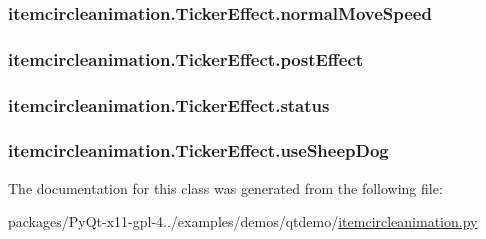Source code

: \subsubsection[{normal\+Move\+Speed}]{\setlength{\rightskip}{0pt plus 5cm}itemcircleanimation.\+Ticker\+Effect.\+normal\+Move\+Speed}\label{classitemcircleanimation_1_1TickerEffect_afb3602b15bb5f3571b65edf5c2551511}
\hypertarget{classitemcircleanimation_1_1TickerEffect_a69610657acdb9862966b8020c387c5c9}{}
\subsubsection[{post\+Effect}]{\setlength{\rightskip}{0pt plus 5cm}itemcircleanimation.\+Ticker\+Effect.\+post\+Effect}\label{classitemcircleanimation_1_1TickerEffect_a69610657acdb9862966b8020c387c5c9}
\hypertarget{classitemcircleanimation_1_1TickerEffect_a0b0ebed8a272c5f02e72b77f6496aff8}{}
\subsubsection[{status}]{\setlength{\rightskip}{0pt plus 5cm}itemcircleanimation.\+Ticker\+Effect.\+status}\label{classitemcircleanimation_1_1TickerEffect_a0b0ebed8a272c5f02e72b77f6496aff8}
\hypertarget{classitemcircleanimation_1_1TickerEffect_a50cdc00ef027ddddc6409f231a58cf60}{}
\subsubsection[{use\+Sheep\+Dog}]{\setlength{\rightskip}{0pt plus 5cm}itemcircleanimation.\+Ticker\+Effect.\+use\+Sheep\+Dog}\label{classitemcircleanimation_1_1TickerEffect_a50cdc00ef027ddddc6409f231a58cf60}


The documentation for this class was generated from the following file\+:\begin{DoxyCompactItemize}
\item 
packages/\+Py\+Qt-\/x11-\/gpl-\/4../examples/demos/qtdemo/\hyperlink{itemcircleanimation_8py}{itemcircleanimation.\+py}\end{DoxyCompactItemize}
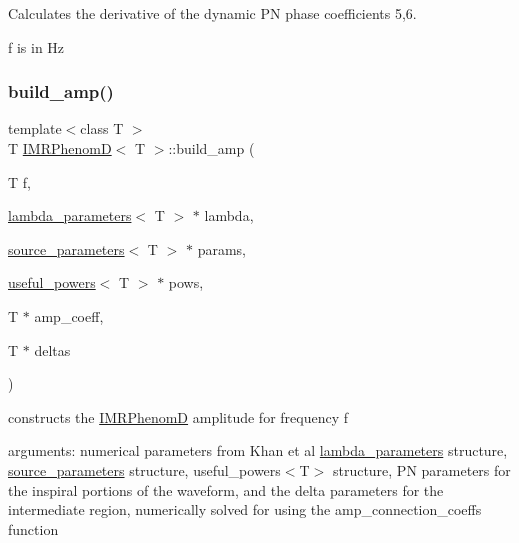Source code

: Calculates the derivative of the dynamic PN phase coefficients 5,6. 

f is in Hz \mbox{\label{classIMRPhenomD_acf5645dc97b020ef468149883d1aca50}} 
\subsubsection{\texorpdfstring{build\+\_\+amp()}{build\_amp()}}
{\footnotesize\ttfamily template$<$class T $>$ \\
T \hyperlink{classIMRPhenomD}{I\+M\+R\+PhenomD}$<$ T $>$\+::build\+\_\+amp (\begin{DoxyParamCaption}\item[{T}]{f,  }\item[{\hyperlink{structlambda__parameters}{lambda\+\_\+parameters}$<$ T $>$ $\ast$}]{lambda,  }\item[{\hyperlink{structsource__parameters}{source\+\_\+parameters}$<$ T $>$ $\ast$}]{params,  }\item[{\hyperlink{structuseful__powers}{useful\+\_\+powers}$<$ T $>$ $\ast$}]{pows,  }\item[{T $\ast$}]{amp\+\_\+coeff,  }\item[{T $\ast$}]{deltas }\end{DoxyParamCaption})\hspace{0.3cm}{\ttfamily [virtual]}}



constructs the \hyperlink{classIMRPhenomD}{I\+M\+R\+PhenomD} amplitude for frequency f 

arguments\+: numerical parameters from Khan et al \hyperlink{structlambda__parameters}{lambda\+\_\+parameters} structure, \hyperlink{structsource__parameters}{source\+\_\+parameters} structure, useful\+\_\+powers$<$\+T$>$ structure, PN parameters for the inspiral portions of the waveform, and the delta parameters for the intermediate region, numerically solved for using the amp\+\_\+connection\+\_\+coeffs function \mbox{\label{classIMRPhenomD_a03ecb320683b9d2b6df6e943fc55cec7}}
──────────────────────────────
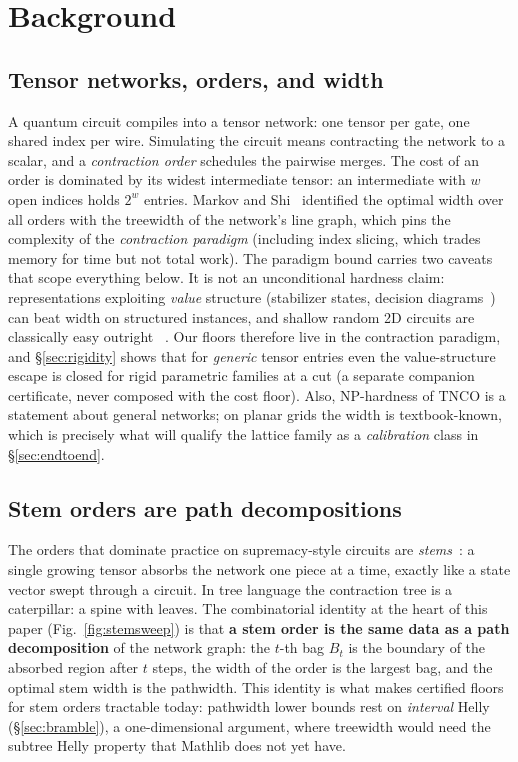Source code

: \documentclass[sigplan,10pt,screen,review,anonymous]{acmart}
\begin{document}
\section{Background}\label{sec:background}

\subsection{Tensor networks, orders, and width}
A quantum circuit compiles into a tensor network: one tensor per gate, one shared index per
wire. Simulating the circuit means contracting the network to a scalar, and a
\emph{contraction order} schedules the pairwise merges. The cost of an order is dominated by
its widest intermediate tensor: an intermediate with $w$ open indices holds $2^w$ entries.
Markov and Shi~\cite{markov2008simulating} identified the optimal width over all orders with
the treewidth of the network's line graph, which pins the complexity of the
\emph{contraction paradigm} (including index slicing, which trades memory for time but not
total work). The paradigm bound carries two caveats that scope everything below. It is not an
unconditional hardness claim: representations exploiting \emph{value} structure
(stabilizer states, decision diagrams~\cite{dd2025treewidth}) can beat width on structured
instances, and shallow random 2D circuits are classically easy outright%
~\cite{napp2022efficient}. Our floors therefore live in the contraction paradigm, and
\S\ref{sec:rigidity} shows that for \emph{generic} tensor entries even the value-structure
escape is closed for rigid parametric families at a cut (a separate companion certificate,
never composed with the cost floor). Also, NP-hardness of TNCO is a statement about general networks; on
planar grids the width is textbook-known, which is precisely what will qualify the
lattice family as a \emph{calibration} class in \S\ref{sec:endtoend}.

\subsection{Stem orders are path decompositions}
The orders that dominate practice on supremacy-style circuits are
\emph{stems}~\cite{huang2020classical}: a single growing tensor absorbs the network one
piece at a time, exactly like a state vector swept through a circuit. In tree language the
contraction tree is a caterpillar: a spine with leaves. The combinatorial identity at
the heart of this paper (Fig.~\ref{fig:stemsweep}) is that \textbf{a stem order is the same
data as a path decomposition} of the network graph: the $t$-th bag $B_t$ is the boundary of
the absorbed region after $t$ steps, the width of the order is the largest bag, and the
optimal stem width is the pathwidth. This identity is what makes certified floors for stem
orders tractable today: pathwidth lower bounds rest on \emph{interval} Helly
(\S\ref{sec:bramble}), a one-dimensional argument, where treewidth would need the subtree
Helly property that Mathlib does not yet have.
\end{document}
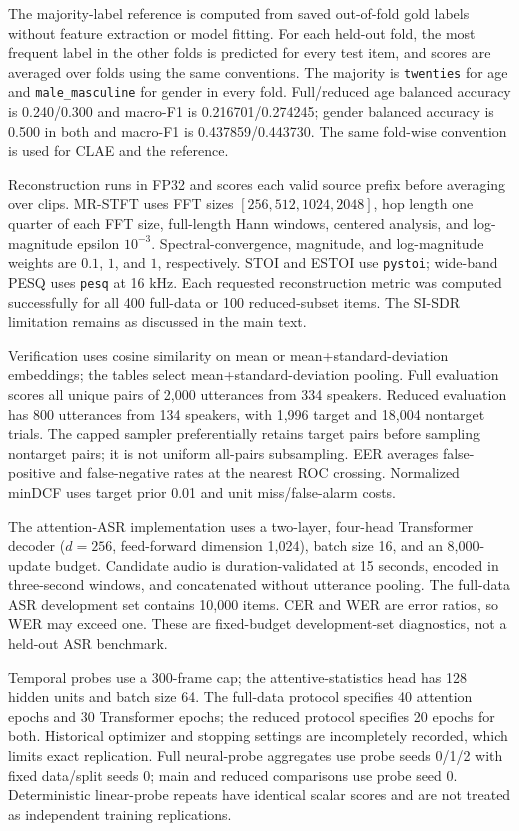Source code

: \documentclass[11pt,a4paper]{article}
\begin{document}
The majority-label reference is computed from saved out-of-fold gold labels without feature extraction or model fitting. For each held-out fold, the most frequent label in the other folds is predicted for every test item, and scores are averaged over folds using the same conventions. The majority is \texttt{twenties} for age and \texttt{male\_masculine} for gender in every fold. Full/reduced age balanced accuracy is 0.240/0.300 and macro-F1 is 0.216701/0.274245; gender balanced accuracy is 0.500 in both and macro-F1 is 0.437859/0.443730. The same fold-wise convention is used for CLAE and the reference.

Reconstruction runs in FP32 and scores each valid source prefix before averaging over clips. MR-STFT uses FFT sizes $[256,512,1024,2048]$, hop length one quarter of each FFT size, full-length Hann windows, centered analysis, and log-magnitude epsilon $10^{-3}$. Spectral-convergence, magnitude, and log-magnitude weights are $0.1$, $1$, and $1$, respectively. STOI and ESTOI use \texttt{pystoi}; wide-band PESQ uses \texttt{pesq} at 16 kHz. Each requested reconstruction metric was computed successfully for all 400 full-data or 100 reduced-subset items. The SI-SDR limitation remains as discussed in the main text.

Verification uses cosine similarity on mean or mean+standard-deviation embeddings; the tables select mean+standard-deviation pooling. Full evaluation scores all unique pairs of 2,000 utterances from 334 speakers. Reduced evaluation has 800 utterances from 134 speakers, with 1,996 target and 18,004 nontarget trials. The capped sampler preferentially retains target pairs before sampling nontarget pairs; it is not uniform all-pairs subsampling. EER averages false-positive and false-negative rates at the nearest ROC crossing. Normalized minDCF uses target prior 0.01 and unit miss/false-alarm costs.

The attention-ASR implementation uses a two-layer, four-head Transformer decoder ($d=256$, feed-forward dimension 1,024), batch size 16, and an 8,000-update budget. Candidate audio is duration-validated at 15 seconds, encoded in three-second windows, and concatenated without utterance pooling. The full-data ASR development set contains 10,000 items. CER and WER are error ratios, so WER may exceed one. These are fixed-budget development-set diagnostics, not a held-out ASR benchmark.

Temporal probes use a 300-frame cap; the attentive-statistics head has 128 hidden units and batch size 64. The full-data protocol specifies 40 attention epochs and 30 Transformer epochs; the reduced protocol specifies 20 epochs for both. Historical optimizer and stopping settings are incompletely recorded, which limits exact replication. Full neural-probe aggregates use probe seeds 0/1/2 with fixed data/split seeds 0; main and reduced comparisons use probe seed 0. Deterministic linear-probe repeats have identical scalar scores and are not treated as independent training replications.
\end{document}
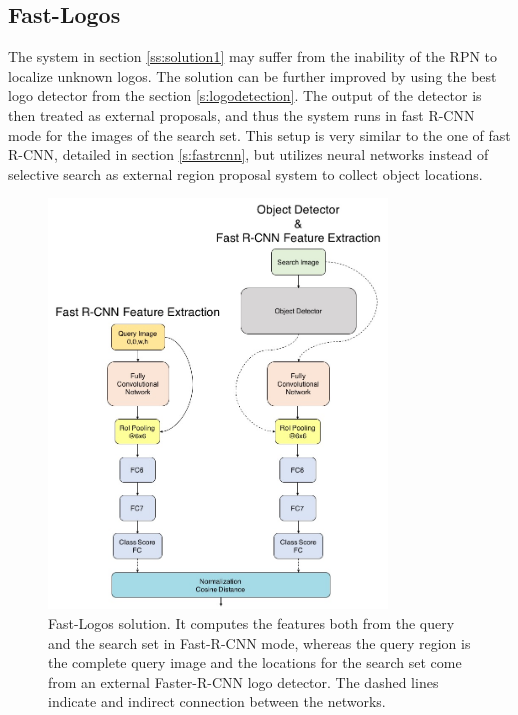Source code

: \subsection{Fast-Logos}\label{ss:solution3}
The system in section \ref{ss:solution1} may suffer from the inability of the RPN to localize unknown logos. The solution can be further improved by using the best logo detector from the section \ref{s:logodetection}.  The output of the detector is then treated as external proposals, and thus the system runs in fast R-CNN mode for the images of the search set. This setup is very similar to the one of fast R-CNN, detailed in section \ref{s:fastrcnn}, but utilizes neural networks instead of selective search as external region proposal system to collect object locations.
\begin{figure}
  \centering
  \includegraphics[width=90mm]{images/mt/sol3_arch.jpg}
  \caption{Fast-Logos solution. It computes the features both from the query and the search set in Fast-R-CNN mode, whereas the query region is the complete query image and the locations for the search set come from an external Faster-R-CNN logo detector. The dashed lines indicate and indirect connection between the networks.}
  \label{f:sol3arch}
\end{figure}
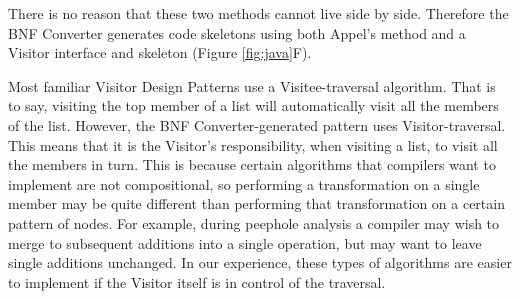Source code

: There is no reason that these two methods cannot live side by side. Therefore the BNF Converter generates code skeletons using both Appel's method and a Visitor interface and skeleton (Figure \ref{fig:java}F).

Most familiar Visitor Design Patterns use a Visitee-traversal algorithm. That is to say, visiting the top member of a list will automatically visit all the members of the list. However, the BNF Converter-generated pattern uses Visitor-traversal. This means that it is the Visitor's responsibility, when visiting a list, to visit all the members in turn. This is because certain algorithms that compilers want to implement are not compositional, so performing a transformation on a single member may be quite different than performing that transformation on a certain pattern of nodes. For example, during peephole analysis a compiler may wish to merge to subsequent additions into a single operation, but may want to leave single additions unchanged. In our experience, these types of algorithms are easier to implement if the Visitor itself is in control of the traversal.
──────────────────────────────
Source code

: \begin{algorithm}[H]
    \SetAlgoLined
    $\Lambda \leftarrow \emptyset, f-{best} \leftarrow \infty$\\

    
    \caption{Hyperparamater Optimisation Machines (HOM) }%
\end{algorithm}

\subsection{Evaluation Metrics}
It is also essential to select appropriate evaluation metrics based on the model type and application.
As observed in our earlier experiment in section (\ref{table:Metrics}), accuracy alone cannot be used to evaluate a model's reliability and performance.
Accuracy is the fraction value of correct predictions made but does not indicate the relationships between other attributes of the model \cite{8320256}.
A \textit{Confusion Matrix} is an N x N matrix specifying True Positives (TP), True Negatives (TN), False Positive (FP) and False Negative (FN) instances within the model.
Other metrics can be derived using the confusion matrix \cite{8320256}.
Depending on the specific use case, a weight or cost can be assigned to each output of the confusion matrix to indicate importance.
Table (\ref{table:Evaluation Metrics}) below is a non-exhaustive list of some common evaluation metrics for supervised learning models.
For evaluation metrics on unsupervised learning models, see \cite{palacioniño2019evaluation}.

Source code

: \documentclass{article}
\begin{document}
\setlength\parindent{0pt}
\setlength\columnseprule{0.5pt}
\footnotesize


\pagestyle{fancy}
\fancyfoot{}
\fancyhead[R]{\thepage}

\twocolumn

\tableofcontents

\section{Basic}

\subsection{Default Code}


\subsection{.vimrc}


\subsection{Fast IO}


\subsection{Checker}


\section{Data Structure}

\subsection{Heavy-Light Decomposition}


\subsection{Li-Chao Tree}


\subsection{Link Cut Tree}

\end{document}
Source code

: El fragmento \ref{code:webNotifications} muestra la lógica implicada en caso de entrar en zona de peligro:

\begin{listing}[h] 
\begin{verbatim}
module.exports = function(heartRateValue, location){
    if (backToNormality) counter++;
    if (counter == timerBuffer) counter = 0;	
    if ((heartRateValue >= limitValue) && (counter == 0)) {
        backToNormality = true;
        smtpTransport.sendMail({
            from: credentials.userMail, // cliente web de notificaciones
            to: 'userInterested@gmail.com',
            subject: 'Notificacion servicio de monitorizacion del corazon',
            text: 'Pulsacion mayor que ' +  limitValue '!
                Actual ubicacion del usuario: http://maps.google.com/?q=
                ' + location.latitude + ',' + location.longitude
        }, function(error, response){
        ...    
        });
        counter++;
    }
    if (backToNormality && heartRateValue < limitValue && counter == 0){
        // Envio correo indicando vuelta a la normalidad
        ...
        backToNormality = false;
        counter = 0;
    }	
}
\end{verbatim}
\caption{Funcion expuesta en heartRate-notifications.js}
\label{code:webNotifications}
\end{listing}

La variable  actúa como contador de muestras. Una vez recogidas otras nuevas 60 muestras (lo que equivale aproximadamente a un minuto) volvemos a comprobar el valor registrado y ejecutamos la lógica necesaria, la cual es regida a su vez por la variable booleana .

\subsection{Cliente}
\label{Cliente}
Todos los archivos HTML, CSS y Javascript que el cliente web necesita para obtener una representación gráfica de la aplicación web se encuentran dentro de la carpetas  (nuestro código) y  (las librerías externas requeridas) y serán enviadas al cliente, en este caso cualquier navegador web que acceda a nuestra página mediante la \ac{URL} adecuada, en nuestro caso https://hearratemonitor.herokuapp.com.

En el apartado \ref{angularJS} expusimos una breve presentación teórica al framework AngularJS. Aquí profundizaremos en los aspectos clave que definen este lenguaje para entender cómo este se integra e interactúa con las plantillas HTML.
──────────────────────────────
### Your instructions
Where a line of the records contains the word "models", copy that line.

### Solved problem
Table (\ref{table:Evaluation Metrics}) below is a non-exhaustive list of some common evaluation metrics for supervised learning models.
For evaluation metrics on unsupervised learning models, see \cite{palacioniño2019evaluation}.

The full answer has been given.